Runbook技術サイト
技術メモ
日本語のGoogle Fontsを自分でいい感じに分割してセルフホストする

日本語のGoogle Fontsを自分でいい感じに分割してセルフホストする

よく知られていることとして、Google Fontsでは、読み込みのパフォーマンスを向上させるために、フォントファイルを120個程度のサブセットに分割して、使われているコードポイントのファイルだけがダウンロードされる仕組みになっています。なので素直にGoogleのCDNからフォントを利用するぶんには、何も意識しなくてもCSSファイルを読み込むだけで勝手に最適化してくれるわけですが、フォントを自前でホスティングしたいときはどうしようかなという話になります。例えばNotoSansJPのフォントファイル（.ttl）をそのままダウンロードすると、5.7MBあります。ボールドフォントもとなると、単純にその倍のサイズのフォントが必要になります。Google FontsのCDNからスライスされたファイルをごそっとダウンロードすればいいかもしれませんが、やはり自前でスライスしてホスティングできるのに越したことはありません。

生成したいもの

各フォント、ウェイトごとのCSSファイル
フォントをあらかじめ定義されたコードポイントの範囲でスライスしたファイル

用意しないといけなさそうなもの

各フォントの.ttfファイル
スライスごとのUnicodeコードポイントの範囲を定義したファイル

ではさっそくやってみましょう。まず必要なのは分割前の各フォントの.ttfファイルです。これはGoogle FontsのAPIを使うことで取得できます。

Developer API | Google Fonts | Google for Developers

developers.google.com

エンドポイントは以下です。APIキーはGoogleのデベロッパーコンソールから取得する必要があります。

https://www.googleapis.com/webfonts/v1/webfonts?key=YOUR-API-KEY

APIから、フォントの定義情報をJSON形式で取得することができます。

    {
      "family": "Noto Sans JP",
      "variants": [
        "100",
        "200",
        "300",
        "regular",
        "500",
        "600",
        "700",
        "800",
        "900"
      ],
      "subsets": [
        "cyrillic",
        "japanese",
        "latin",
        "latin-ext",
        "vietnamese"
      ],
      "version": "v53",
      "lastModified": "2024-08-07",
      "files": {
        ...
        "regular": "https://fonts.gstatic.com/s/notosansjp/v53/-F6jfjtqLzI2JPCgQBnw7HFyzSD-AsregP8VFBEj75vY0rw-oME.ttf",
        ...
      },
      "category": "sans-serif",
      "kind": "webfonts#webfont",
      "menu": "https://fonts.gstatic.com/s/notosansjp/v53/-F6jfjtqLzI2JPCgQBnw7HFyzSD-AsregP8VFBEj35rS1g.ttf"
    },

ここに各ウェイトごとの.ttfファイルのダウンロードURLが書かれています。

次に、スライスごとのUnicodeコードポイントの範囲を定義しないといけません。これは日本語であればどのフォントであっても共通なので、適当なGoogle FontsのCSSファイルからコードポイントを取得することにします。
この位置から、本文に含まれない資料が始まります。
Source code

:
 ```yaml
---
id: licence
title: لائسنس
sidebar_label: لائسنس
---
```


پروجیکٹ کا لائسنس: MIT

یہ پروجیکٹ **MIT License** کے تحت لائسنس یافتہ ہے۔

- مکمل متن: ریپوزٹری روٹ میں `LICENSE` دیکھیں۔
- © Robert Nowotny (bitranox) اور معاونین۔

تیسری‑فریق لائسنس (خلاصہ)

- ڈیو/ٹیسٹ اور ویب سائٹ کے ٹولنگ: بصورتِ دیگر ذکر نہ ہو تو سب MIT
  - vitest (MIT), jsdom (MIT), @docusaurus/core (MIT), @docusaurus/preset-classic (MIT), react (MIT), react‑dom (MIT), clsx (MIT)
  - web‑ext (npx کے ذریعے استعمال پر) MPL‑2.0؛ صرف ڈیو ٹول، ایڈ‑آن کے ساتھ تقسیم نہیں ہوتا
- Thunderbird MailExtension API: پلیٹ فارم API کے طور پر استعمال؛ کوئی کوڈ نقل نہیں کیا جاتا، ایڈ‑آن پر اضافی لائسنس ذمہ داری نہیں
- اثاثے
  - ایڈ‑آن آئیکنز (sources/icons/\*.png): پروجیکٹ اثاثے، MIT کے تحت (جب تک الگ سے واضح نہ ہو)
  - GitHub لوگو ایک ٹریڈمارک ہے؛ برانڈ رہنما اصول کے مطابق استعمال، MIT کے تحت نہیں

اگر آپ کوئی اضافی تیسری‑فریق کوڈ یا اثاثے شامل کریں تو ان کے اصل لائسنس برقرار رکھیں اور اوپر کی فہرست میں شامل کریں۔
通常Google Fontsでは、APIからCSSファイルを読み込みます。このAPIは指定されたフォントセットと、ブラウザのUser AgentからCSSを生成するしくみになっています。
https://fonts.googleapis.com/css2?family=Noto+Sans+JP

スタイルシートの内容は以下のような@font-faceから成ります。これはNoto Sans JPの例です。この情報から、コードポイントの範囲を抜き出してやればいいわけですね。

/* [0] */
@font-face {
  font-family: 'Noto Sans JP';
  font-style: normal;
  font-weight: 400;
  src: url(https://fonts.gstatic.com/s/notosansjp/v53/-F6jfjtqLzI2JPCgQBnw7HFyzSD-AsregP8VFBEj757Y0rw_qMHVdbR2L8Y9QTJ1LwkRmR5GprQAe69m.0.woff2) format('woff2');
  unicode-range: U+25ee8, U+25f23, U+25f5c, U+25fd4, U+25fe0, U+25ffb, U+2600c, U+26017, U+26060, U+260ed, U+26222, U+2626a, U+26270, U+26286, U+2634c, U+26402, U+2667e, U+266b0, U+2671d, U+268dd, U+268ea, U+26951, U+2696f, U+26999, U+269dd, U+26a1e, U+26a58, U+26a8c, U+26ab7, U+26aff, U+26c29, U+26c73, U+26c9e, U+26cdd, U+26e40, U+26e65, U+26f94, U+26ff6-26ff8, <省略>;
}

フォント定義と、コードポイントの定義を出力するプログラムは以下のようになりました。

get_ranges.py

import os
import re
import json
import requests

def download_file(url, filename):
    # Download the file with user agent
    headers = {
        'User-Agent': 'Mozilla/5.0 (Macintosh; Intel Mac OS X 10_15_7) AppleWebKit/537.36 (KHTML, like Gecko) Chrome/127.0.0.0 Safari/537.36'
    }
    response = requests.get(url, headers=headers)
    if response.status_code == 200:
        with open(filename, 'wb') as f:
            f.write(response.content)
    else:
        raise Exception(f"Failed to download the file: {url}")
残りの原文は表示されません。